Dans un contexte de baisse de dotation de l'État, les maires craignent de ne pouvoir financer les activités périscolaires prévues par la réforme et de devoir faire payer les parents.

L'Association des maires de France (AMF) ne désarme pas sur le coût de la mise en oeuvre de la réforme des rythmes scolaires. Elle a demandé jeudi une réévaluation du montant des sommes allouées par l'État pour financer la réforme "au coût réel" de sa mise en oeuvre. Car, en la matière, l'État aurait vraiment vu juste : selon l'AMF - qui regroupe plus de 90 % des maires -, elle coûte au moins deux fois plus cher !

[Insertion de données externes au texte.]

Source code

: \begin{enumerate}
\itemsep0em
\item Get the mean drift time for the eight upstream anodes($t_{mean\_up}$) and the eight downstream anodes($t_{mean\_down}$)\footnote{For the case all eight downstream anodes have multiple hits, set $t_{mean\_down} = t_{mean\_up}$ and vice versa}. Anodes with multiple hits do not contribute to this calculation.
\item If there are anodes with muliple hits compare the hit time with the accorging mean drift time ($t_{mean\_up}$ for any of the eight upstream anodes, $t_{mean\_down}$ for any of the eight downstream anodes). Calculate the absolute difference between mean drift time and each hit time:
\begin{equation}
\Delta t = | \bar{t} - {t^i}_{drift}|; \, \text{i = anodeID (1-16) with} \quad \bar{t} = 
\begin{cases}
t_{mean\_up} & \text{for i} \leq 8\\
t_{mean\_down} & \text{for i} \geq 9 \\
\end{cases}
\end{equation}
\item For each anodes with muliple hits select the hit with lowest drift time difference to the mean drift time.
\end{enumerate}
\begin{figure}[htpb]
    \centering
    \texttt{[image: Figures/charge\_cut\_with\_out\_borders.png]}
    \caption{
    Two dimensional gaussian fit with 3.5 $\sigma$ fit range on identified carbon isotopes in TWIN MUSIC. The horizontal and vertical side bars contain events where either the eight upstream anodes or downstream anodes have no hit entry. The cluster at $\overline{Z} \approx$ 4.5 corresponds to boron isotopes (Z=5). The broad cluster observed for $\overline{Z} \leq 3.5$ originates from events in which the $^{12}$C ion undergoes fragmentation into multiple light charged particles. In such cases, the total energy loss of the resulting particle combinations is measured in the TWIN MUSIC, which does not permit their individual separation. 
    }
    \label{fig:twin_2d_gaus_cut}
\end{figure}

En novembre 2014, face à des élus inquiets, Manuel Valls avait annoncé que l'aide accordée aux communes pour appliquer la réforme serait "pérennisée au-delà de l'année 2015-2016". Quatre cents millions d'euros étaient prévus à cette fin pour la rentrée 2015, mais le compte n'y est toujours pas, selon les édiles. "Ce montant n'est "pas à la hauteur des dépenses engagées par les communes et leurs groupements, estimé dans plusieurs études et rapports à plus de 1 milliard d'euros", écrit-elle.

Faire payer les parents

"L'organisation de nouvelles activités périscolaires s'est traduite par de nouvelles charges importantes pour les communes et les intercommunalités, notamment des frais supplémentaires de fonctionnement et de personnel", écrit l'AMF dans un communiqué, à quelques jours de la rentrée scolaire. L'association prend acte de "la transformation du fonds d'amorçage en un fonds de soutien pérenne", mais réclame une nette rallonge et "renouvelle sa demande d'une compensation intégrale par...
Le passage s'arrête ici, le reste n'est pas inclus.